[Service Fabric] Auto-scaling your Service Fabric cluster–Part II
In Part I of this article, I demonstrated how to set up auto-scaling on the Service Fabric clusters scale set based on a metric that is part of a VM scale set (Percentage CPU). This setting doesn't have much to do at all with the applications that are running in your cluster, it's just a pure hardware scaling that may take place because of your services CPU consumption or some other thing consuming CPU.
There was a recent addition to the auto-scaling capability of a Service Fabric cluster that allows you to use an Application Insights metric, reported by your service to control the cluster scaling. This capability gives you more finite control over not just auto-scaling, but which metric in which service to provide the metric values.
Creating the Application Insights (AI) resource
Using the Azure portal, the cluster resource group appears to have a few strange issues in how you create your AI resource. To make sure you build the resource correctly, follow these steps.
1. Click on the name of the resource group where your cluster is located.
2. Click on the +Add menu item at the top of the resource group blade.
3. Choose to create a new AI resource. In my case, I created a resource that used a General application type and used a different resource group that I keep all my AI resources in.
4. Once the AI resource has been created, you will need to retrieve and copy the Instrumentation Key.
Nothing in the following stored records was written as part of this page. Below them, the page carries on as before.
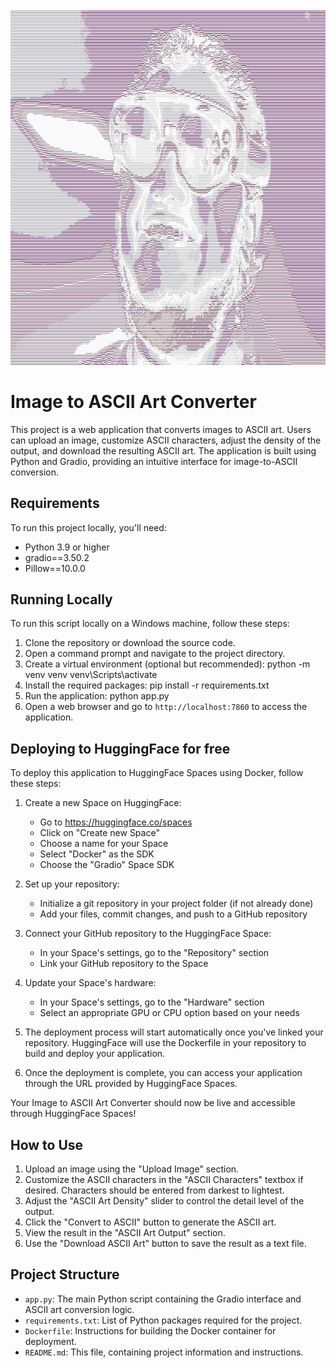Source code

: <a href="">
  <img alt="\Rain Sim" src="https://github.com/afarhadi99/ASCII-Art-Generator/blob/main/screenshot.jpg">
</a>

# Image to ASCII Art Converter

This project is a web application that converts images to ASCII art. Users can upload an image, customize ASCII characters, adjust the density of the output, and download the resulting ASCII art. The application is built using Python and Gradio, providing an intuitive interface for image-to-ASCII conversion.

## Requirements

To run this project locally, you'll need:

- Python 3.9 or higher
- gradio==3.50.2
- Pillow==10.0.0

## Running Locally

To run this script locally on a Windows machine, follow these steps:
1. Clone the repository or download the source code.
2. Open a command prompt and navigate to the project directory.
3. Create a virtual environment (optional but recommended):
    python -m venv venv venv\Scripts\activate
4. Install the required packages:
    pip install -r requirements.txt
5. Run the application:
    python app.py
6. Open a web browser and go to `http://localhost:7860` to access the application.

## Deploying to HuggingFace for free

To deploy this application to HuggingFace Spaces using Docker, follow these steps:

1. Create a new Space on HuggingFace:
   - Go to https://huggingface.co/spaces
   - Click on "Create new Space"
   - Choose a name for your Space
   - Select "Docker" as the SDK
   - Choose the "Gradio" Space SDK

2. Set up your repository:
   - Initialize a git repository in your project folder (if not already done)
   - Add your files, commit changes, and push to a GitHub repository

3. Connect your GitHub repository to the HuggingFace Space:
   - In your Space's settings, go to the "Repository" section
   - Link your GitHub repository to the Space

4. Update your Space's hardware:
   - In your Space's settings, go to the "Hardware" section
   - Select an appropriate GPU or CPU option based on your needs

5. The deployment process will start automatically once you've linked your repository. HuggingFace will use the Dockerfile in your repository to build and deploy your application.

6. Once the deployment is complete, you can access your application through the URL provided by HuggingFace Spaces.

Your Image to ASCII Art Converter should now be live and accessible through HuggingFace Spaces!

## How to Use

1. Upload an image using the "Upload Image" section.
2. Customize the ASCII characters in the "ASCII Characters" textbox if desired. Characters should be entered from darkest to lightest.
3. Adjust the "ASCII Art Density" slider to control the detail level of the output.
4. Click the "Convert to ASCII" button to generate the ASCII art.
5. View the result in the "ASCII Art Output" section.
6. Use the "Download ASCII Art" button to save the result as a text file.

## Project Structure

- `app.py`: The main Python script containing the Gradio interface and ASCII art conversion logic.
- `requirements.txt`: List of Python packages required for the project.
- `Dockerfile`: Instructions for building the Docker container for deployment.
- `README.md`: This file, containing project information and instructions.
To do this, click on the name of your newly created AI resource and expand the Essentials menu item, you should see your instrumentation key here:
You'll need the instrumentation key for your Service Fabric application, so either paste it in to Notepad or somewhere where you can access it easily.
Modify your Service Fabric application for Application Insights
In Part I of this article, I was using a simple stateless service app https://github.com/larrywa/blogpostings/tree/master/SimpleStateless and inside of this code, I had commented out code for use in this blog post.
I left my old AI instrumentation key in-place so you can see where to place yours.
1. If you already have the solution from the previous article (or download it if you don't), the solution already has the NuGet package for Microsoft.ApplicationInsights.AspNetCore added. If you are using a different project, add this NuGet package to your own service.
2. Open appsettings.json and you will see down at the bottom of the file where I have added my instrumentation key. Pay careful attention to where you put this information in this file, brackets, colons etc can really get you messed up here.
3. In the WebAPI.cs file, there are a couple of things to note:
a. The addition of the 'using Microsoft.ApplicationInsights;' statement.
b. Line 31 - Uncomment the line of code for our counter.
c. Line 34 - Uncomment the line of code that create a new TelemetryClient.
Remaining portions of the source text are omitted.